Scan the data below for the string "columns". Show every line where it turns up.

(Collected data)
◇ ◇ ◇
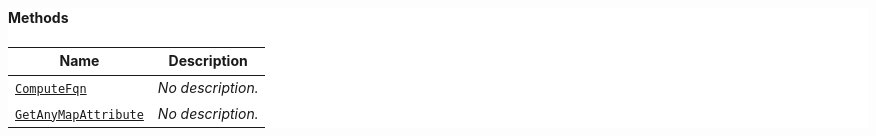
#### Methods <a name="Methods" id="Methods"></a>

| **Name** | **Description** |
| --- | --- |
| <code><a href="#rhizo-co-terraform-provider-oci.dataOciDatabaseExadbVmClusters.DataOciDatabaseExadbVmClustersExadbVmClustersIormConfigCacheDbPlansOutputReference.computeFqn">ComputeFqn</a></code> | *No description.* |
| <code><a href="#rhizo-co-terraform-provider-oci.dataOciDatabaseExadbVmClusters.DataOciDatabaseExadbVmClustersExadbVmClustersIormConfigCacheDbPlansOutputReference.getAnyMapAttribute">GetAnyMapAttribute</a></code> | *No description.* |
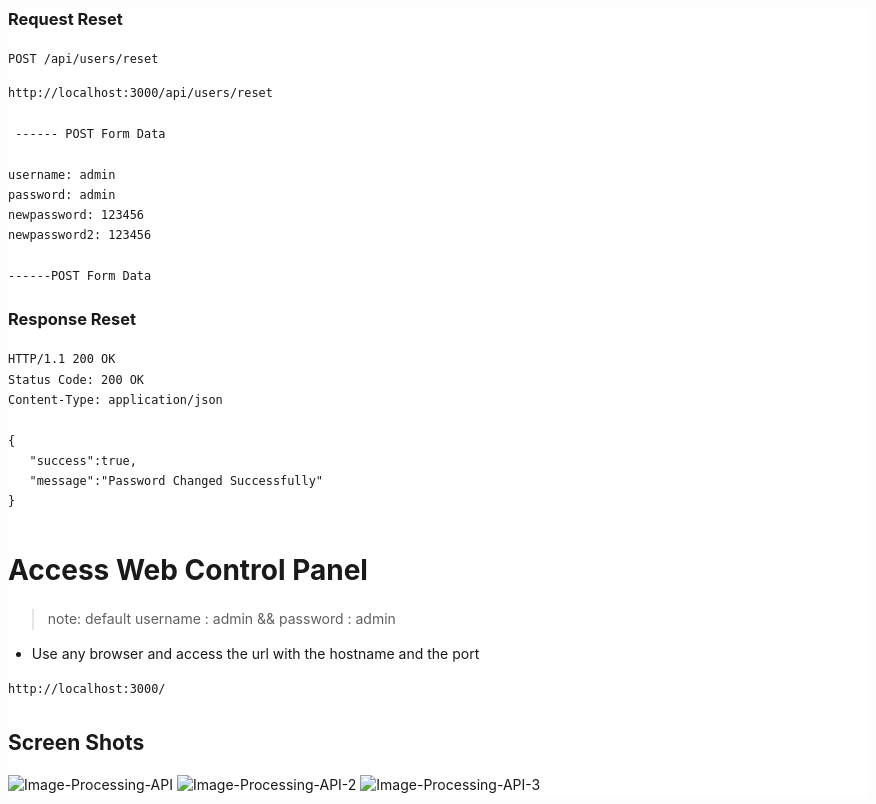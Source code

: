 ### Request Reset
`POST /api/users/reset`

    http://localhost:3000/api/users/reset
    
   	 ------ POST Form Data 
	
	username: admin
	password: admin
	newpassword: 123456
	newpassword2: 123456
	
	------POST Form Data
    

### Response Reset

    HTTP/1.1 200 OK
    Status Code: 200 OK
    Content-Type: application/json

	{
	   "success":true,
	   "message":"Password Changed Successfully"
	}

# Access Web Control Panel
> note: default username : admin && password : admin

- Use any browser and access the url with the hostname and the port

```
http://localhost:3000/

```
## Screen Shots
![Image-Processing-API](https://www.tameemat.com/Image-Processing-API.png) ![Image-Processing-API-2](https://www.tameemat.com/Image-Processing-API-2.png) ![Image-Processing-API-3](https://www.tameemat.com/Image-Processing-API-3.png)

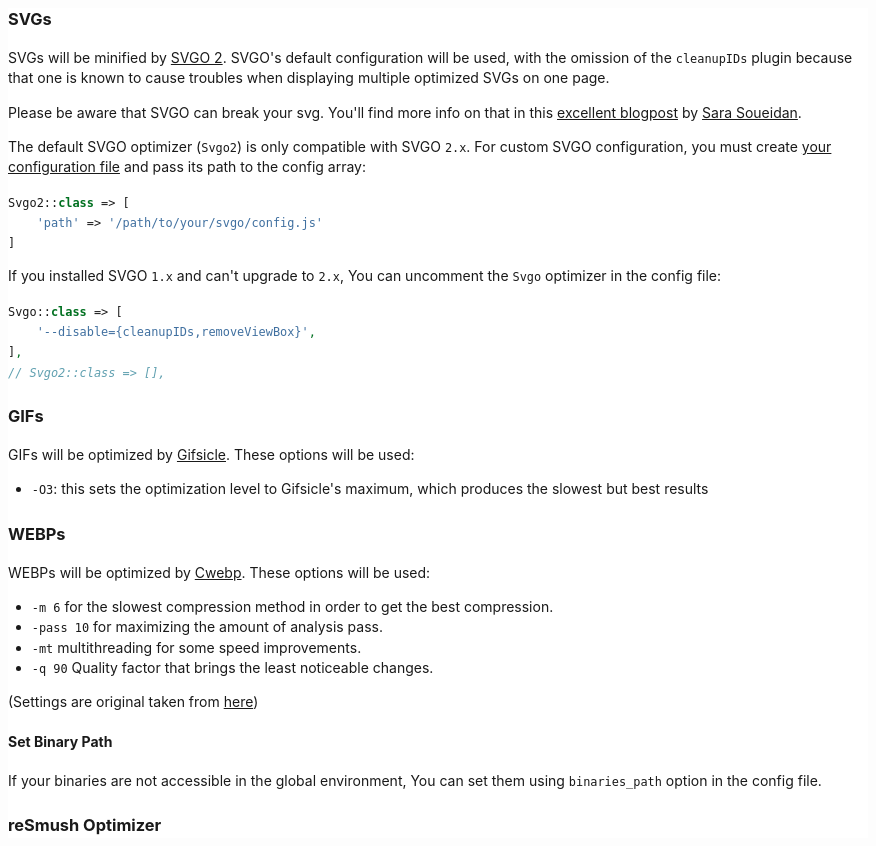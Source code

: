 ### SVGs

SVGs will be minified by [SVGO 2](https://github.com/svg/svgo). SVGO's default configuration will be used, with the omission of the `cleanupIDs` plugin because that one is known to cause troubles when displaying multiple optimized SVGs on one page.

Please be aware that SVGO can break your svg. You'll find more info on that in this [excellent blogpost](https://www.sarasoueidan.com/blog/svgo-tools/) by [Sara Soueidan](https://twitter.com/SaraSoueidan).

The default SVGO optimizer (`Svgo2`) is only compatible with SVGO `2.x`. For custom SVGO configuration, you must create [your configuration file](https://github.com/svg/svgo#configuration) and pass its path to the config array:

```php
Svgo2::class => [
    'path' => '/path/to/your/svgo/config.js'
]
```

If you installed SVGO `1.x` and can't upgrade to `2.x`, You can uncomment the `Svgo` optimizer in the config file:

```php
Svgo::class => [
    '--disable={cleanupIDs,removeViewBox}',
],
// Svgo2::class => [],
```

### GIFs

GIFs will be optimized by [Gifsicle](http://www.lcdf.org/gifsicle/). These options will be used:
- `-O3`: this sets the optimization level to Gifsicle's maximum, which produces the slowest but best results

### WEBPs

WEBPs will be optimized by [Cwebp](https://developers.google.com/speed/webp/docs/cwebp). These options will be used:
- `-m 6` for the slowest compression method in order to get the best compression.
- `-pass 10` for maximizing the amount of analysis pass.
- `-mt` multithreading for some speed improvements.
- `-q 90` Quality factor that brings the least noticeable changes.

(Settings are original taken from [here](https://medium.com/@vinhlh/how-i-apply-webp-for-optimizing-images-9b11068db349))

#### Set Binary Path

If your binaries are not accessible in the global environment, You can set them using `binaries_path` option in the config file.

### reSmush Optimizer
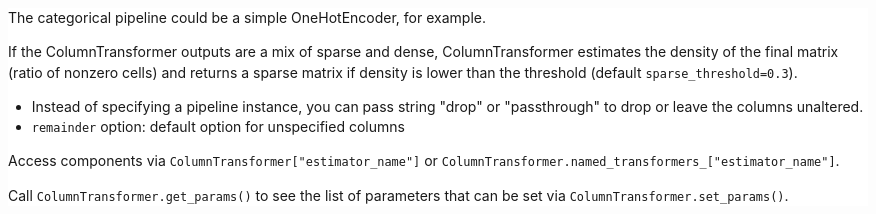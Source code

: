 The categorical pipeline could be a simple OneHotEncoder, for example.

If the ColumnTransformer outputs are a mix of sparse and dense, ColumnTransformer estimates the density of the final matrix (ratio of nonzero cells) and returns a sparse matrix if density is lower than the threshold (default `sparse_threshold=0.3`).

* Instead of specifying a pipeline instance, you can pass string "drop" or "passthrough" to drop or leave the columns unaltered.
* `remainder` option: default option for unspecified columns

Access components via `ColumnTransformer["estimator_name"]` or `ColumnTransformer.named_transformers_["estimator_name"]`.

Call `ColumnTransformer.get_params()` to see the list of parameters that can be set via `ColumnTransformer.set_params()`.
◇ ◇ ◇
Exercise output:
* Instead of specifying a pipeline instance, you can pass string "drop" or "passthrough" to drop or leave the columns unaltered.
* `remainder` option: default option for unspecified columns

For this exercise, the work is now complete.